**What to produce**
Go through the listing below and gather every line with the word "campus".

Top of Entries shown

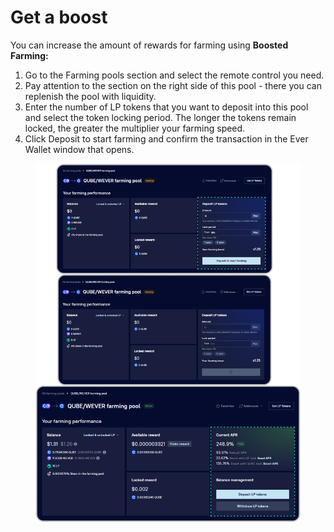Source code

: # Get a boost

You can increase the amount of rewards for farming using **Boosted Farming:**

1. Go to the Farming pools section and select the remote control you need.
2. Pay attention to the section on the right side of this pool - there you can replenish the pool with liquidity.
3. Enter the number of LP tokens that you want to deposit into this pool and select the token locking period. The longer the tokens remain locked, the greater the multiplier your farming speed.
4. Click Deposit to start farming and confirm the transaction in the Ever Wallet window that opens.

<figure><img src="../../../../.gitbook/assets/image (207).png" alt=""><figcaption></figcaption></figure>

Bottom of Entries shown
Top of Entries shown

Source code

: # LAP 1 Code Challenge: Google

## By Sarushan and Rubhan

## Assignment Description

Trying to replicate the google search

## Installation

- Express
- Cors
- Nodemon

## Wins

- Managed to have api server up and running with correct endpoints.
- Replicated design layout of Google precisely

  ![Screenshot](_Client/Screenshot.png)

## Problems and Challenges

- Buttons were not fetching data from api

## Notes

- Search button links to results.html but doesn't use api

Bottom of Entries shown
Top of Entries shown

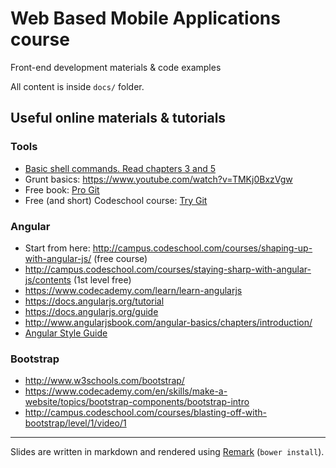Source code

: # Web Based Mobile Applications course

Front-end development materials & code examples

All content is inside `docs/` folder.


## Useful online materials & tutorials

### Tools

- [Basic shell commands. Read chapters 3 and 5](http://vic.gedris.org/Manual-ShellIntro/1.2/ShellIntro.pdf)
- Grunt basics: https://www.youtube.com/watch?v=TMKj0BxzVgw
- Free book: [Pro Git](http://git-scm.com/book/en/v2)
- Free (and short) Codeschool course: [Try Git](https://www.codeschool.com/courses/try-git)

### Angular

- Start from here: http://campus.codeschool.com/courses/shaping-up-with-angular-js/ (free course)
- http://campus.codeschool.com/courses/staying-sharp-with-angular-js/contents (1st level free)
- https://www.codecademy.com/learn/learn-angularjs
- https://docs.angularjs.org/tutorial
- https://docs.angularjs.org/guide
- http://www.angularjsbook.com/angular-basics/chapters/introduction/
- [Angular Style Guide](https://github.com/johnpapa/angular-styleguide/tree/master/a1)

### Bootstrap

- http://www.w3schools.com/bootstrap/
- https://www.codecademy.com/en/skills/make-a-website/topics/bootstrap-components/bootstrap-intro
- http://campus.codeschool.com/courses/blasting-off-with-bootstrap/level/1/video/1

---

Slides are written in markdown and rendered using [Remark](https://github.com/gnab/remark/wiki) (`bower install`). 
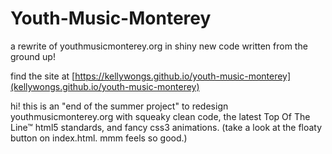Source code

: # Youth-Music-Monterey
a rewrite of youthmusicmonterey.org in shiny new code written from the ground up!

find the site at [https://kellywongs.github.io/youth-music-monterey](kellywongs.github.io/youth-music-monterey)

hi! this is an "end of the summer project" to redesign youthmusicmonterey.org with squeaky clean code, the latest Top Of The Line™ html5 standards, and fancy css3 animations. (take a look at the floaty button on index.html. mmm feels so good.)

Bottom of Entries shown

**Response below**
- Start from here: http://campus.codeschool.com/courses/shaping-up-with-angular-js/ (free course)
- http://campus.codeschool.com/courses/staying-sharp-with-angular-js/contents (1st level free)
- http://campus.codeschool.com/courses/blasting-off-with-bootstrap/level/1/video/1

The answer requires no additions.